|Stopping the Private Prison Pendulum|
|By Carl ToersBijns, former deputy warden, ASPC Eyman, Florence AZ|
For the past several decades, the prison management pendulum has swung prison operations into two main categories. The first is a strict authoritarian type or style / approach with rule enforcement and zero tolerance to misconduct. The focus is on corporal punishment and severe behavioral modification models that may be harmful if imposed for prolonged periods of time. Work is mandatory and much of the work is not compensated but rather done to avoid idleness and boredom as well as wearing them down with fatigue to avoid problems during the off-work times inside prisons.
The second category has been often criticized as it has been labeled to be a “hug a thug” methodology unacceptable by hard core prison officials and government agents stressing that doing time is not to resemble country clubs and college campuses. This concept focuses on inmate incentive programs, liberal good time awards, educational and vocational opportunities and liberal wages for work performed.
The pendulum rarely swings to the middle and it usually lands either on one extreme or the other. Technology has developed a third category – a hybrid governance model that competes with those already established and opens the door to future strategies that may improve the way prisons are being operated. It really depends on the structure and how it is laid out in order for it to be successful and acceptable to all those who run prisons including the officers who will be responsible for implementing the core structure of such a concept.

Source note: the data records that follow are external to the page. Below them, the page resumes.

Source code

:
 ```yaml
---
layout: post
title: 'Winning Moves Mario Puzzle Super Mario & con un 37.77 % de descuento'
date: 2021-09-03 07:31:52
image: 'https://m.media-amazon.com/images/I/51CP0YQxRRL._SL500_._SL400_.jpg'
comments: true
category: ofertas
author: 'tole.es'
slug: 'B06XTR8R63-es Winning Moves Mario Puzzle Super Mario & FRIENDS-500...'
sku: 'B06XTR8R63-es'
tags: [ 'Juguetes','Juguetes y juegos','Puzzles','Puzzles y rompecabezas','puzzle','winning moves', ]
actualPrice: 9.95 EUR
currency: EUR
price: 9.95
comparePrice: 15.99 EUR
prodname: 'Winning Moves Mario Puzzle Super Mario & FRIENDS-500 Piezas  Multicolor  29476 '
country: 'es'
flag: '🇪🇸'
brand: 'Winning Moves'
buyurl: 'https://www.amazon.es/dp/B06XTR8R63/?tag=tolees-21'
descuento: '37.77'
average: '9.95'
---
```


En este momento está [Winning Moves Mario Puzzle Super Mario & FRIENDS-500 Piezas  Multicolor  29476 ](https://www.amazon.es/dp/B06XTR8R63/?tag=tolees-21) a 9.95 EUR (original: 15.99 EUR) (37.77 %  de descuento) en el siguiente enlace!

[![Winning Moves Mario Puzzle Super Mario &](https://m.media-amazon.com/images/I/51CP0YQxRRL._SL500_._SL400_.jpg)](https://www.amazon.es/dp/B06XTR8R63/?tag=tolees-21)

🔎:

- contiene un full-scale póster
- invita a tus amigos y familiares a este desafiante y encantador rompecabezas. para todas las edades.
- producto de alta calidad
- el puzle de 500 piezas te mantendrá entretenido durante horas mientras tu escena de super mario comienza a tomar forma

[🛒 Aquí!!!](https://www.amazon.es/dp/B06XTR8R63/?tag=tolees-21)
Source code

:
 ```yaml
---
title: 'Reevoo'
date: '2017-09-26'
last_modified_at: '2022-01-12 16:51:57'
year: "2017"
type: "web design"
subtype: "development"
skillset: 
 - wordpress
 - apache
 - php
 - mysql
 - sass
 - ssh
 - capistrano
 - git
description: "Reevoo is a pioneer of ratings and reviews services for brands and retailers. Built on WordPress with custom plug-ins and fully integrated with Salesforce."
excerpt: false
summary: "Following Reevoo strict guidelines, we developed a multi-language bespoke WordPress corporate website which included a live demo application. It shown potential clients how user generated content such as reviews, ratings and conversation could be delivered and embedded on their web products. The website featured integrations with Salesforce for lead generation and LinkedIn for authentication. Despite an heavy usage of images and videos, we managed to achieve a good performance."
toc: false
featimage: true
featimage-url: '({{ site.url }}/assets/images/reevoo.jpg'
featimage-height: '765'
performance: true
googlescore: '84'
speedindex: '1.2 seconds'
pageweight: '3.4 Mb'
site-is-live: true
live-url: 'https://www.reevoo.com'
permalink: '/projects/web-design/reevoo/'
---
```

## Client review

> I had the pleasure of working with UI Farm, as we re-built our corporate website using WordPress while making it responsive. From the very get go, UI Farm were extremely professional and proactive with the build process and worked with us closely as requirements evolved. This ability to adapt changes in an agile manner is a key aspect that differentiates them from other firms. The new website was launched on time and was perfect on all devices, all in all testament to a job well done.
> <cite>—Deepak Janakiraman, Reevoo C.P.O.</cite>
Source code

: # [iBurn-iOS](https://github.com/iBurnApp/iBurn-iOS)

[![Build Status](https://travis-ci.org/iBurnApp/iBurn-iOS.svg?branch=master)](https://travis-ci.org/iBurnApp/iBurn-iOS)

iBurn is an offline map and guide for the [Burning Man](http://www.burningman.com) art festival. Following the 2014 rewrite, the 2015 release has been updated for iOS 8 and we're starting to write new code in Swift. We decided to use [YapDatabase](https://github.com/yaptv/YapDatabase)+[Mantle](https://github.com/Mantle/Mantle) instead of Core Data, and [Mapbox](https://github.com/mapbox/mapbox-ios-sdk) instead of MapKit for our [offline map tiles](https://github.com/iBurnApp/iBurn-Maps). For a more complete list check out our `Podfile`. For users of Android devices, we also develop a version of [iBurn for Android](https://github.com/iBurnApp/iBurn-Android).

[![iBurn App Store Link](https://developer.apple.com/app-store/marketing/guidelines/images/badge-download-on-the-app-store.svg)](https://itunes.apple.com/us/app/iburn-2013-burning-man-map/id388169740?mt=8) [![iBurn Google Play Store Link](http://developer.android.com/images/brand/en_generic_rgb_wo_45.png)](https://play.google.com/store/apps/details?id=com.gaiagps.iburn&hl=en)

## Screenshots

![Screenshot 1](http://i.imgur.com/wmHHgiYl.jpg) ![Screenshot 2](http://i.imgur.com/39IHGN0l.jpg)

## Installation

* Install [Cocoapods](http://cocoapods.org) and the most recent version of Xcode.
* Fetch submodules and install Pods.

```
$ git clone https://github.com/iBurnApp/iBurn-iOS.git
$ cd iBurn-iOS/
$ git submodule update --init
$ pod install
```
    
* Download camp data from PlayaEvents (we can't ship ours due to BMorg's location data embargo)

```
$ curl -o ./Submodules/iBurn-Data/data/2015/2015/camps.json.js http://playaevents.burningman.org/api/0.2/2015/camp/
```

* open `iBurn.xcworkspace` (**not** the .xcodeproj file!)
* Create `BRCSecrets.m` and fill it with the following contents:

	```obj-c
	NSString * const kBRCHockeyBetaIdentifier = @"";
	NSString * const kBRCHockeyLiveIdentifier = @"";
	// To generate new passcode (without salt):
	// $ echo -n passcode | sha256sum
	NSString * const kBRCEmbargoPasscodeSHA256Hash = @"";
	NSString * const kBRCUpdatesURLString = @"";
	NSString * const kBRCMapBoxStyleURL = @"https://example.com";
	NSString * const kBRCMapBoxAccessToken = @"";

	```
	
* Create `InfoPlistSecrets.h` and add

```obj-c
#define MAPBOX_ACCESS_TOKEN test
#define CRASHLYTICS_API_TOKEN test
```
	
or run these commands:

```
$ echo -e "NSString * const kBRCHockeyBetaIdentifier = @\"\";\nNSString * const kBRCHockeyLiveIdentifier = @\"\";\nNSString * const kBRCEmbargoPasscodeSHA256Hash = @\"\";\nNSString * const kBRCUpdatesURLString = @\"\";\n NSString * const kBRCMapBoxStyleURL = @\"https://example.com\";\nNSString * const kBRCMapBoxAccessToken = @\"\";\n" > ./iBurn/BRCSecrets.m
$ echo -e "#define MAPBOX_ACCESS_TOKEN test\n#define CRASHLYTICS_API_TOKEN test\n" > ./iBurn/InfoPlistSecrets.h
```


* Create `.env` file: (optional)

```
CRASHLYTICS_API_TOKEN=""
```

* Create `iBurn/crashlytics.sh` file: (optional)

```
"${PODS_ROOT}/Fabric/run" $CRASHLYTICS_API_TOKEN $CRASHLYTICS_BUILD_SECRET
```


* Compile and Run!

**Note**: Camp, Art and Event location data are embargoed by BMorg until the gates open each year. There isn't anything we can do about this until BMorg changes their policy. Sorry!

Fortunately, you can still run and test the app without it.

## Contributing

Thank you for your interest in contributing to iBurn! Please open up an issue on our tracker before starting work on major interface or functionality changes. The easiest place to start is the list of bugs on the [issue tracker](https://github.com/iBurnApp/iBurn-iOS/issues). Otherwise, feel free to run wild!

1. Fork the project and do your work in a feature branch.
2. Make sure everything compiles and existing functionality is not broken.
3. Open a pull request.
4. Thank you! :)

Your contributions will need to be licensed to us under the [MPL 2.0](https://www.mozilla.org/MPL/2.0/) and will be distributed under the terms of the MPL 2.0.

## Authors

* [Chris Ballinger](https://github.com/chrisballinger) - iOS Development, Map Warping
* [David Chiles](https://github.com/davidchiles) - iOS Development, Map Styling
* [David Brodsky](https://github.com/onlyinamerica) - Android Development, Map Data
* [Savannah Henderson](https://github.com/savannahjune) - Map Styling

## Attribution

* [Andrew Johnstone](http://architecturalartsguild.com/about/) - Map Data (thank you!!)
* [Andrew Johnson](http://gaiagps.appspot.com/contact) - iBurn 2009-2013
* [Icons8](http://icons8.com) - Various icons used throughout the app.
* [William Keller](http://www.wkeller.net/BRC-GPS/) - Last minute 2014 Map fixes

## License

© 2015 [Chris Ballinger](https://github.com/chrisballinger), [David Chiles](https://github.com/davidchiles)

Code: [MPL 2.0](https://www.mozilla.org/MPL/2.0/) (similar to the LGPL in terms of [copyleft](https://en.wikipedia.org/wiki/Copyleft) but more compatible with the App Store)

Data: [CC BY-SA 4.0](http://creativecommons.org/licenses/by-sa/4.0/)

Restructuring and developing a new governance model adds new value to the prison industry and makes it stress the importance of strong leadership and soundness of all working relationships in such a venture. Needless to say, all three categories have strengths and weaknesses. One method may be efficient in one field and be lacking in another leaving the strategic plan unbalanced and difficult to run or operate. Ultimately, staff and inmates suffer the most when the prison system is operated unbalanced and without stabilization.
However, don’t expect the third concept to be readily acceptable by those die-hards that expect to run prisons their way or the highway. It won’t matter that the third hybrid concept will be more cost effective and receptive to universal standardization of policies and procedures, practices and standards. The controversy centers around the lack of transparency and accountability for services rendered and time computed for timely releases.
While accepting there are limitations [such as specific custody levels] to such a concept and that risks must not be taken to jeopardize the public safety or the safety of those who work there, it is important that constant levels of vigilance is maintained.
In order for a hybrid model to work or be successful, there must be clear and documented contractual conditions specific to the nature of the business and without compromising public trust and public information transparency provisions.
The outline must be approved through statutory agreements and liabilities must be clearly delineated to avoid misunderstandings related to specific business expectations and costs. It must be clear how the relationship between government and private business is to be handled on a daily basis and how fiscal and logistical shortcuts are unacceptable in any form whatsoever.
It must outline working relationships between individuals, applications and networks and provide a statutory authority for such daily tasks and business matters as well as how to handle disputes and conflicts related to the contract and performance expectations as well as meeting outlined outcomes. Best correctional practices is a must as previous analysis of such enterprises have demonstrated major failures and critical weaknesses that allowed the infrastructure and systems to fail and create hazards to the public, staff and prisoners.
Focus must be maintained through awareness and frequent audits. It seems appropriate that government and private business engage in a relationship that can and does benefit the taxpayers. In reality, there are many similarities already established between the two partners and focus should be on accountability and transparency of all services rendered by all involved. One caution must be made and that is to ensure the hybrid model is flexible enough to allow local customization and management while ensuring non-political standardized functions are in order and maintained appropriately.
This is important as the sole purpose of a hybrid model in prison management is to ensure cost effectiveness while keeping the best performances available through the administrative / maintenance component at a centralized location to monitor and provide strict oversight of all public responsibilities, functions and services. Therefore don’t expect a decentralized model to respond well to standardization or cost-effectiveness as it has been proven in the past such practices just doesn’t work.
Editor’s note: Carl ToersBijns (retired), worked in corrections for over 25 yrs He held positions of a Correctional Officer I, II, III [Captain] Chief of Security Mental Health Treatment Center – Program Director – Associate Warden - Deputy Warden of Administration & Operations. Car’s prison philosophy is all about the safety of the public, staff and inmates, "I believe my strongest quality is that I create strategies that are practical, functional and cost effective."